— Task instructions —
Only one stretch of the records below is wanted: the lines from the one holding "This is the" through the one holding "After that, go". Return it exactly, both ends included.

** Opening Extracted entries block **

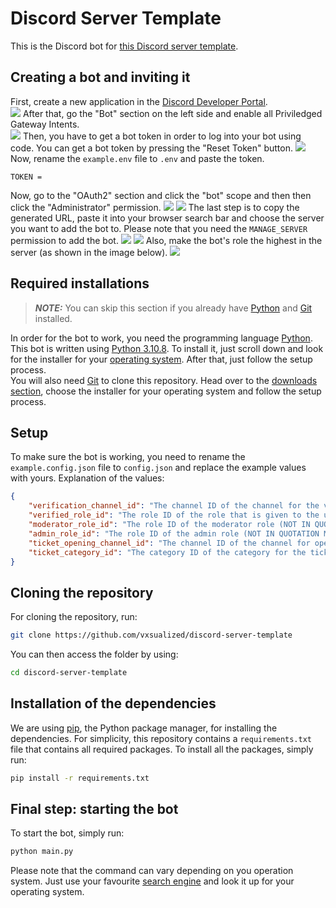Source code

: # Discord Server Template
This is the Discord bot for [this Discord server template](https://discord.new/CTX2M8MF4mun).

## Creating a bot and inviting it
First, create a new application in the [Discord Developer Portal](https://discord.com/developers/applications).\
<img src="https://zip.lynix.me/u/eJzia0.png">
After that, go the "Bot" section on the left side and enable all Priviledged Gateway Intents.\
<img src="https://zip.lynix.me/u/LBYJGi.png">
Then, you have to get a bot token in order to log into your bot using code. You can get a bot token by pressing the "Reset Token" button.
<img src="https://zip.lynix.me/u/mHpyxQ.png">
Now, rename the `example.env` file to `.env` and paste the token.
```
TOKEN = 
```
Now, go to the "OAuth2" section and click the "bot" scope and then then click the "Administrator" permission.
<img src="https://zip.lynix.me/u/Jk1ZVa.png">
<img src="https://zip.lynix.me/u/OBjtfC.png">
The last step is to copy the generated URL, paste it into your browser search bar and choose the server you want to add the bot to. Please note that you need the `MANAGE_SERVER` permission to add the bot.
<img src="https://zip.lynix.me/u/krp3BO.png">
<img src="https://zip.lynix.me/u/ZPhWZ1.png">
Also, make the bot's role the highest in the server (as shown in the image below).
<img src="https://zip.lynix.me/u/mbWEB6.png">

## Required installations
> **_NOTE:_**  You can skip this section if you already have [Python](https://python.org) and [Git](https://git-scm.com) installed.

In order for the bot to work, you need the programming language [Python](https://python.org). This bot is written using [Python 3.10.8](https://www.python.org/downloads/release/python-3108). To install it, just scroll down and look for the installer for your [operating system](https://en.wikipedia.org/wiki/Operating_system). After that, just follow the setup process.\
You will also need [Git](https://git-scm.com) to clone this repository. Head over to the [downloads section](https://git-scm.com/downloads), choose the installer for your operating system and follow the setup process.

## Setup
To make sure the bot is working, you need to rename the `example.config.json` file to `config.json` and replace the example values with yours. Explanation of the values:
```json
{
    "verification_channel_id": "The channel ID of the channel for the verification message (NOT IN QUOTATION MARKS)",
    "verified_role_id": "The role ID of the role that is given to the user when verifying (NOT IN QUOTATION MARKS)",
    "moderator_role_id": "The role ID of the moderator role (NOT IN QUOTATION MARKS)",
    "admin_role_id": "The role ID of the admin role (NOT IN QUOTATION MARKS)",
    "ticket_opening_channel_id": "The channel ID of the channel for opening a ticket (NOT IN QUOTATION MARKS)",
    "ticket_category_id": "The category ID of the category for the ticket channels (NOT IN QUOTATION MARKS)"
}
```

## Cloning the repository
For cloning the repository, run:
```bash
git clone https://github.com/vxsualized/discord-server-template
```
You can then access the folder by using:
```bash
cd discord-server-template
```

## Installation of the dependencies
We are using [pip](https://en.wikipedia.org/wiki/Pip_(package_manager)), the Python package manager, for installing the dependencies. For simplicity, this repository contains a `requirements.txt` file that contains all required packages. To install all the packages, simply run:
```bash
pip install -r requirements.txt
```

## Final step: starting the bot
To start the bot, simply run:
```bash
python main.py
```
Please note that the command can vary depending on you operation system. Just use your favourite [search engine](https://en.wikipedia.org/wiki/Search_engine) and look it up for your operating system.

** Closing Extracted entries block **
** Opening Extracted entries block **

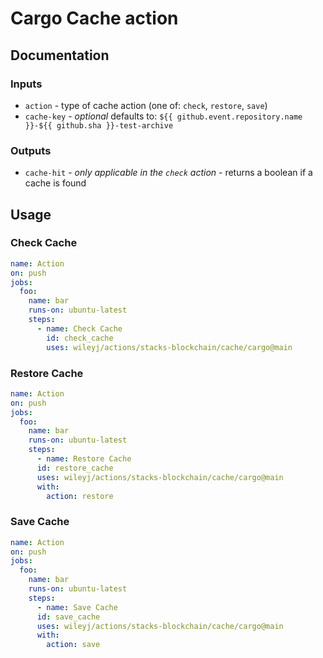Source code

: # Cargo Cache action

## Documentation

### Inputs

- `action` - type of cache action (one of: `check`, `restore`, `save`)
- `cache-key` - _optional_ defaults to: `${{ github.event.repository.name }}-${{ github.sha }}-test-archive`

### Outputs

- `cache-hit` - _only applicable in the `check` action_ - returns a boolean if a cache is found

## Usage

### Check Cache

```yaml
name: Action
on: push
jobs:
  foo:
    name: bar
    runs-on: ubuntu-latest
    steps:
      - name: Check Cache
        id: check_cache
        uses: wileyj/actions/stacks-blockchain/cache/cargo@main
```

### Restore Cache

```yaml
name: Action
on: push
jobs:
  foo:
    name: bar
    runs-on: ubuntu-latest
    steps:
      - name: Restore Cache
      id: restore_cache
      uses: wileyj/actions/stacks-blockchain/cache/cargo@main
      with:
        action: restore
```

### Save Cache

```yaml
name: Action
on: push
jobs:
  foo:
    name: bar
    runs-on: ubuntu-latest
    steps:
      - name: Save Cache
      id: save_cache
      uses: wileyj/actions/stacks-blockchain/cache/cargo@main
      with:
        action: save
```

** Closing Extracted entries block **

— Task answer —
This is the Discord bot for [this Discord server template](https://discord.new/CTX2M8MF4mun).

## Creating a bot and inviting it
First, create a new application in the [Discord Developer Portal](https://discord.com/developers/applications).\
<img src="https://zip.lynix.me/u/eJzia0.png">
After that, go the "Bot" section on the left side and enable all Priviledged Gateway Intents.\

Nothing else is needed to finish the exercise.